• Activity
The records below are to be transcribed word for word.

• Exercise data
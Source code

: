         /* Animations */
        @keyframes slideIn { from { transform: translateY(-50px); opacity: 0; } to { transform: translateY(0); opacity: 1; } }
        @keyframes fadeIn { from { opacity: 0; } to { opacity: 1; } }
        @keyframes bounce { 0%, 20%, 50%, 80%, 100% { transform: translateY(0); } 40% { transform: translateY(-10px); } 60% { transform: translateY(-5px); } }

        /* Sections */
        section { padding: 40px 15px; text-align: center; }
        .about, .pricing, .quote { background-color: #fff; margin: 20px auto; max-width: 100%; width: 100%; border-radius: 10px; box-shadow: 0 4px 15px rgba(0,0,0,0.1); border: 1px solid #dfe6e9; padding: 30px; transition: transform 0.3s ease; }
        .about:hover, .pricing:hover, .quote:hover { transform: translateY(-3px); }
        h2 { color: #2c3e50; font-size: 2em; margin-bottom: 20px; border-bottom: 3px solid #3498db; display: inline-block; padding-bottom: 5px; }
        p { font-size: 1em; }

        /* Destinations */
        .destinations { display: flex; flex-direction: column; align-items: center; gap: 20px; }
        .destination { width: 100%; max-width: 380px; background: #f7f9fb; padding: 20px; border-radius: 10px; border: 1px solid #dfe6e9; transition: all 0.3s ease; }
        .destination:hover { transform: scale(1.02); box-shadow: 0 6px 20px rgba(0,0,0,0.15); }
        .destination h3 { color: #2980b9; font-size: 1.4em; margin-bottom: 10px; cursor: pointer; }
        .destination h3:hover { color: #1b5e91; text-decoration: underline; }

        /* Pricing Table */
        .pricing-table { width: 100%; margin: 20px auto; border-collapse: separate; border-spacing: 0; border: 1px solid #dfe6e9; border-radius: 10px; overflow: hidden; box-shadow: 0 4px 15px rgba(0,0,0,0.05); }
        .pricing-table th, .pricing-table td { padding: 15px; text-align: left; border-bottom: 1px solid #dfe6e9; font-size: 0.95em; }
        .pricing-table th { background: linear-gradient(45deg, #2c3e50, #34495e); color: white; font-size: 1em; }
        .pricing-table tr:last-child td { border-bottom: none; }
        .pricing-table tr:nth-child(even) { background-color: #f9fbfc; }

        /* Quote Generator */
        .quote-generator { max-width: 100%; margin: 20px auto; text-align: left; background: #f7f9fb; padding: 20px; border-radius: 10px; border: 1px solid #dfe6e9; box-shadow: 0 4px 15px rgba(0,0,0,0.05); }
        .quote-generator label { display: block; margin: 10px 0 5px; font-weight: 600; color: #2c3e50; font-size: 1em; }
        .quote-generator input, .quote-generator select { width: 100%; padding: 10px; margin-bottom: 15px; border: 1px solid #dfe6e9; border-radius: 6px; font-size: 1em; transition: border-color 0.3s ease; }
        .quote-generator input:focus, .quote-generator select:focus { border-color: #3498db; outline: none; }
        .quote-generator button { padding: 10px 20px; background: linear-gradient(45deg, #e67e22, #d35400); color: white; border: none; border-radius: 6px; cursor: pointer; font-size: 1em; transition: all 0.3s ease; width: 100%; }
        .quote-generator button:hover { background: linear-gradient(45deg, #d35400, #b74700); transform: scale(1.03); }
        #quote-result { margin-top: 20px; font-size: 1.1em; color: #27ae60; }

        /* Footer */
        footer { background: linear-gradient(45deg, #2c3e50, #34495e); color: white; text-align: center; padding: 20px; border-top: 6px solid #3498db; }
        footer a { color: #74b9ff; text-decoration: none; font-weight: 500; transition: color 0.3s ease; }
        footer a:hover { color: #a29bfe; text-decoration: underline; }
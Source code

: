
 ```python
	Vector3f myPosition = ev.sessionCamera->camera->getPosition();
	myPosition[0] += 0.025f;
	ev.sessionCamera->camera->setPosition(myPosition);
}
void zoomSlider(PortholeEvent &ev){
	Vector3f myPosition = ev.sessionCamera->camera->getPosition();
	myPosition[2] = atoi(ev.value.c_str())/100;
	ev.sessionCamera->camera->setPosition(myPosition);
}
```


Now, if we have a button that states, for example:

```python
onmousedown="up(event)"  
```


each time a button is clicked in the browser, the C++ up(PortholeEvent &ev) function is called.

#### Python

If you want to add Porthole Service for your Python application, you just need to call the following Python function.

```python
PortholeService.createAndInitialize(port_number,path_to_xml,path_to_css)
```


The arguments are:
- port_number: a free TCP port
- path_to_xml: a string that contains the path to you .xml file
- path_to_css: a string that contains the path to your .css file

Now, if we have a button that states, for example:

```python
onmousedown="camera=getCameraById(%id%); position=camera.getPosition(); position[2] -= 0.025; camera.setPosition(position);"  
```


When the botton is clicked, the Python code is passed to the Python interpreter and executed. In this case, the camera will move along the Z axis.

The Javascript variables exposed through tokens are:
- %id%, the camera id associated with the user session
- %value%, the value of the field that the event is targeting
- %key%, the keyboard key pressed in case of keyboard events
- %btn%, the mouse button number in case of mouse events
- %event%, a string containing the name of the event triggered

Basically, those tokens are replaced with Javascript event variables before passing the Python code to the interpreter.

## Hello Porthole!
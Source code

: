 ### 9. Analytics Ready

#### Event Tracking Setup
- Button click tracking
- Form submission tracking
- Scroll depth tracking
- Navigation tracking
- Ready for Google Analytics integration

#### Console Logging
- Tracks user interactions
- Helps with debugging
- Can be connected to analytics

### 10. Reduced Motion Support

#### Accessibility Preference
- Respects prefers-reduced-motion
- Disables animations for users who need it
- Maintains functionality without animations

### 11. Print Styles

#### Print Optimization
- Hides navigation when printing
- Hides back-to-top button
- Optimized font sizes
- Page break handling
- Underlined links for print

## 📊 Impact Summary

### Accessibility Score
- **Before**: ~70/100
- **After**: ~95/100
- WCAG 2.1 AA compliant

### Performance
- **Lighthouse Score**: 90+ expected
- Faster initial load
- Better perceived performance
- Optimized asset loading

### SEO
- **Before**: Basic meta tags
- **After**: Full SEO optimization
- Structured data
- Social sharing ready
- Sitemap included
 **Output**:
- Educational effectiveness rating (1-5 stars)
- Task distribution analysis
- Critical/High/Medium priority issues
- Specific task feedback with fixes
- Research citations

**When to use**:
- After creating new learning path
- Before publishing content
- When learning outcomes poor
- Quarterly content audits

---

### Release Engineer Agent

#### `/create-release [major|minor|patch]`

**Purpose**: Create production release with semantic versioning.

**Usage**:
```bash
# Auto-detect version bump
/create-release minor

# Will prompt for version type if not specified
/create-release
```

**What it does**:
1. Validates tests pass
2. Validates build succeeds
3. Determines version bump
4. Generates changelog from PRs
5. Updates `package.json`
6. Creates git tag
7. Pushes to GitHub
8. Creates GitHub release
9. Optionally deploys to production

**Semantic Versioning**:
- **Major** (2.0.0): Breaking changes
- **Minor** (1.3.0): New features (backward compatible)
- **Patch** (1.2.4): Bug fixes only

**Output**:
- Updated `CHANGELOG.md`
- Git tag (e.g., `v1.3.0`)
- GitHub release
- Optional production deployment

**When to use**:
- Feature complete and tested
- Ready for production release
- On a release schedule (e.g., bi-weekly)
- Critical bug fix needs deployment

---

• Task solution
Source code

:         /* Animations */
        @keyframes slideIn { from { transform: translateY(-50px); opacity: 0; } to { transform: translateY(0); opacity: 1; } }
        @keyframes fadeIn { from { opacity: 0; } to { opacity: 1; } }
        @keyframes bounce { 0%, 20%, 50%, 80%, 100% { transform: translateY(0); } 40% { transform: translateY(-10px); } 60% { transform: translateY(-5px); } }

        /* Sections */
        section { padding: 40px 15px; text-align: center; }
        .about, .pricing, .quote { background-color: #fff; margin: 20px auto; max-width: 100%; width: 100%; border-radius: 10px; box-shadow: 0 4px 15px rgba(0,0,0,0.1); border: 1px solid #dfe6e9; padding: 30px; transition: transform 0.3s ease; }
        .about:hover, .pricing:hover, .quote:hover { transform: translateY(-3px); }
        h2 { color: #2c3e50; font-size: 2em; margin-bottom: 20px; border-bottom: 3px solid #3498db; display: inline-block; padding-bottom: 5px; }
        p { font-size: 1em; }

        /* Destinations */
        .destinations { display: flex; flex-direction: column; align-items: center; gap: 20px; }
        .destination { width: 100%; max-width: 380px; background: #f7f9fb; padding: 20px; border-radius: 10px; border: 1px solid #dfe6e9; transition: all 0.3s ease; }
        .destination:hover { transform: scale(1.02); box-shadow: 0 6px 20px rgba(0,0,0,0.15); }
        .destination h3 { color: #2980b9; font-size: 1.4em; margin-bottom: 10px; cursor: pointer; }
        .destination h3:hover { color: #1b5e91; text-decoration: underline; }

        /* Pricing Table */
        .pricing-table { width: 100%; margin: 20px auto; border-collapse: separate; border-spacing: 0; border: 1px solid #dfe6e9; border-radius: 10px; overflow: hidden; box-shadow: 0 4px 15px rgba(0,0,0,0.05); }
        .pricing-table th, .pricing-table td { padding: 15px; text-align: left; border-bottom: 1px solid #dfe6e9; font-size: 0.95em; }
        .pricing-table th { background: linear-gradient(45deg, #2c3e50, #34495e); color: white; font-size: 1em; }
        .pricing-table tr:last-child td { border-bottom: none; }
        .pricing-table tr:nth-child(even) { background-color: #f9fbfc; }

        /* Quote Generator */
        .quote-generator { max-width: 100%; margin: 20px auto; text-align: left; background: #f7f9fb; padding: 20px; border-radius: 10px; border: 1px solid #dfe6e9; box-shadow: 0 4px 15px rgba(0,0,0,0.05); }
        .quote-generator label { display: block; margin: 10px 0 5px; font-weight: 600; color: #2c3e50; font-size: 1em; }
        .quote-generator input, .quote-generator select { width: 100%; padding: 10px; margin-bottom: 15px; border: 1px solid #dfe6e9; border-radius: 6px; font-size: 1em; transition: border-color 0.3s ease; }
        .quote-generator input:focus, .quote-generator select:focus { border-color: #3498db; outline: none; }
        .quote-generator button { padding: 10px 20px; background: linear-gradient(45deg, #e67e22, #d35400); color: white; border: none; border-radius: 6px; cursor: pointer; font-size: 1em; transition: all 0.3s ease; width: 100%; }
        .quote-generator button:hover { background: linear-gradient(45deg, #d35400, #b74700); transform: scale(1.03); }
        #quote-result { margin-top: 20px; font-size: 1.1em; color: #27ae60; }

        /* Footer */
        footer { background: linear-gradient(45deg, #2c3e50, #34495e); color: white; text-align: center; padding: 20px; border-top: 6px solid #3498db; }
        footer a { color: #74b9ff; text-decoration: none; font-weight: 500; transition: color 0.3s ease; }
        footer a:hover { color: #a29bfe; text-decoration: underline; }
Source code

:
 ```python
	Vector3f myPosition = ev.sessionCamera->camera->getPosition();
	myPosition[0] += 0.025f;
	ev.sessionCamera->camera->setPosition(myPosition);
}
void zoomSlider(PortholeEvent &ev){
	Vector3f myPosition = ev.sessionCamera->camera->getPosition();
	myPosition[2] = atoi(ev.value.c_str())/100;
	ev.sessionCamera->camera->setPosition(myPosition);
}
```


Now, if we have a button that states, for example:

```python
onmousedown="up(event)"  
```


each time a button is clicked in the browser, the C++ up(PortholeEvent &ev) function is called.

#### Python

If you want to add Porthole Service for your Python application, you just need to call the following Python function.

```python
PortholeService.createAndInitialize(port_number,path_to_xml,path_to_css)
```


The arguments are:
- port_number: a free TCP port
- path_to_xml: a string that contains the path to you .xml file
- path_to_css: a string that contains the path to your .css file

Now, if we have a button that states, for example:

```python
onmousedown="camera=getCameraById(%id%); position=camera.getPosition(); position[2] -= 0.025; camera.setPosition(position);"  
```


When the botton is clicked, the Python code is passed to the Python interpreter and executed. In this case, the camera will move along the Z axis.

The Javascript variables exposed through tokens are:
- %id%, the camera id associated with the user session
- %value%, the value of the field that the event is targeting
- %key%, the keyboard key pressed in case of keyboard events
- %btn%, the mouse button number in case of mouse events
- %event%, a string containing the name of the event triggered

Basically, those tokens are replaced with Javascript event variables before passing the Python code to the interpreter.

## Hello Porthole!
Source code

: ### 9. Analytics Ready

#### Event Tracking Setup
- Button click tracking
- Form submission tracking
- Scroll depth tracking
- Navigation tracking
- Ready for Google Analytics integration

#### Console Logging
- Tracks user interactions
- Helps with debugging
- Can be connected to analytics

### 10. Reduced Motion Support

#### Accessibility Preference
- Respects prefers-reduced-motion
- Disables animations for users who need it
- Maintains functionality without animations

### 11. Print Styles

#### Print Optimization
- Hides navigation when printing
- Hides back-to-top button
- Optimized font sizes
- Page break handling
- Underlined links for print

## 📊 Impact Summary

### Accessibility Score
- **Before**: ~70/100
- **After**: ~95/100
- WCAG 2.1 AA compliant

### Performance
- **Lighthouse Score**: 90+ expected
- Faster initial load
- Better perceived performance
- Optimized asset loading

### SEO
- **Before**: Basic meta tags
- **After**: Full SEO optimization
- Structured data
- Social sharing ready
- Sitemap included
 **Output**:
- Educational effectiveness rating (1-5 stars)
- Task distribution analysis
- Critical/High/Medium priority issues
- Specific task feedback with fixes
- Research citations

**When to use**:
- After creating new learning path
- Before publishing content
- When learning outcomes poor
- Quarterly content audits

---

### Release Engineer Agent

#### `/create-release [major|minor|patch]`

**Purpose**: Create production release with semantic versioning.

**Usage**:
```bash
# Auto-detect version bump
/create-release minor

# Will prompt for version type if not specified
/create-release
```

**What it does**:
1. Validates tests pass
2. Validates build succeeds
3. Determines version bump
4. Generates changelog from PRs
5. Updates `package.json`
6. Creates git tag
7. Pushes to GitHub
8. Creates GitHub release
9. Optionally deploys to production

**Semantic Versioning**:
- **Major** (2.0.0): Breaking changes
- **Minor** (1.3.0): New features (backward compatible)
- **Patch** (1.2.4): Bug fixes only

**Output**:
- Updated `CHANGELOG.md`
- Git tag (e.g., `v1.3.0`)
- GitHub release
- Optional production deployment

**When to use**:
- Feature complete and tested
- Ready for production release
- On a release schedule (e.g., bi-weekly)
- Critical bug fix needs deployment

---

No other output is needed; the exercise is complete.